* Data for the task:
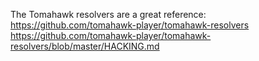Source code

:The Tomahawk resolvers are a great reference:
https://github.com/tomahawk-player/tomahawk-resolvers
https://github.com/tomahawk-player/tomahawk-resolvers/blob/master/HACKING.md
==
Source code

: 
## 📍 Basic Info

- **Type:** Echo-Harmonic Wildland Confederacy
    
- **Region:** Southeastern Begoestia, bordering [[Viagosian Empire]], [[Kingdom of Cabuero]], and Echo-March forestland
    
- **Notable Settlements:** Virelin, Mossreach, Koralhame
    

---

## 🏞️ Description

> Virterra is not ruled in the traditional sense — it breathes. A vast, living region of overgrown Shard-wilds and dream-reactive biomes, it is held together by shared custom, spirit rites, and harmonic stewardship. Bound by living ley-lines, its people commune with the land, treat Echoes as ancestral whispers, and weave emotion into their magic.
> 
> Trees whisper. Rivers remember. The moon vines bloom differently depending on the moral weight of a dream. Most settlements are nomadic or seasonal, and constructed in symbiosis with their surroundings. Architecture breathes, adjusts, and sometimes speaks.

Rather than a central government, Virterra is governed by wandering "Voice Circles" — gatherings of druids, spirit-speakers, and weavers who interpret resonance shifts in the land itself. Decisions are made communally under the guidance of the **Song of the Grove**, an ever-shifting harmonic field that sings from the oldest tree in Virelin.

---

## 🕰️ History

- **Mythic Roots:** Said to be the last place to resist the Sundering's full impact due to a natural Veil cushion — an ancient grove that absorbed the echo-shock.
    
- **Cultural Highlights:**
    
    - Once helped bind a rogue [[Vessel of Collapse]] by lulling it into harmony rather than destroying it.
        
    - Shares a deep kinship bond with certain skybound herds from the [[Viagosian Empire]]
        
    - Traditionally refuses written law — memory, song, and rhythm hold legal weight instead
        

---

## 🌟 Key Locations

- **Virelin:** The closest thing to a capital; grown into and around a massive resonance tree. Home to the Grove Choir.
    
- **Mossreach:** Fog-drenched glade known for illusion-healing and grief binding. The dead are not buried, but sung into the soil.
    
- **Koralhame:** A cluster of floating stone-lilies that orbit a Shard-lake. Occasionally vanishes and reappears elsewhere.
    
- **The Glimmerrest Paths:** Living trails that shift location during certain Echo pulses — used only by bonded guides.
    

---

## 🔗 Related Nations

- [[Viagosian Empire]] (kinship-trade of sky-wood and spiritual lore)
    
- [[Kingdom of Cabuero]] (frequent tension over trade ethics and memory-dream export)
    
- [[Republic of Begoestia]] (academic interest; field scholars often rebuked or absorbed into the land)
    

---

* Exercise prompt: Would you copy, unchanged, the stretch of the records above that begins at the line containing "and sometimes speaks." and ends at the line containing "## 🔗 Related Nations", and only that?

* Worked solution:
> Trees whisper. Rivers remember. The moon vines bloom differently depending on the moral weight of a dream. Most settlements are nomadic or seasonal, and constructed in symbiosis with their surroundings. Architecture breathes, adjusts, and sometimes speaks.

Rather than a central government, Virterra is governed by wandering "Voice Circles" — gatherings of druids, spirit-speakers, and weavers who interpret resonance shifts in the land itself. Decisions are made communally under the guidance of the **Song of the Grove**, an ever-shifting harmonic field that sings from the oldest tree in Virelin.

---

## 🕰️ History

- **Mythic Roots:** Said to be the last place to resist the Sundering's full impact due to a natural Veil cushion — an ancient grove that absorbed the echo-shock.
    
- **Cultural Highlights:**
    
    - Once helped bind a rogue [[Vessel of Collapse]] by lulling it into harmony rather than destroying it.
        
    - Shares a deep kinship bond with certain skybound herds from the [[Viagosian Empire]]
        
    - Traditionally refuses written law — memory, song, and rhythm hold legal weight instead
        

---

## 🌟 Key Locations

- **Virelin:** The closest thing to a capital; grown into and around a massive resonance tree. Home to the Grove Choir.
    
- **Mossreach:** Fog-drenched glade known for illusion-healing and grief binding. The dead are not buried, but sung into the soil.
    
- **Koralhame:** A cluster of floating stone-lilies that orbit a Shard-lake. Occasionally vanishes and reappears elsewhere.
    
- **The Glimmerrest Paths:** Living trails that shift location during certain Echo pulses — used only by bonded guides.
    

---

## 🔗 Related Nations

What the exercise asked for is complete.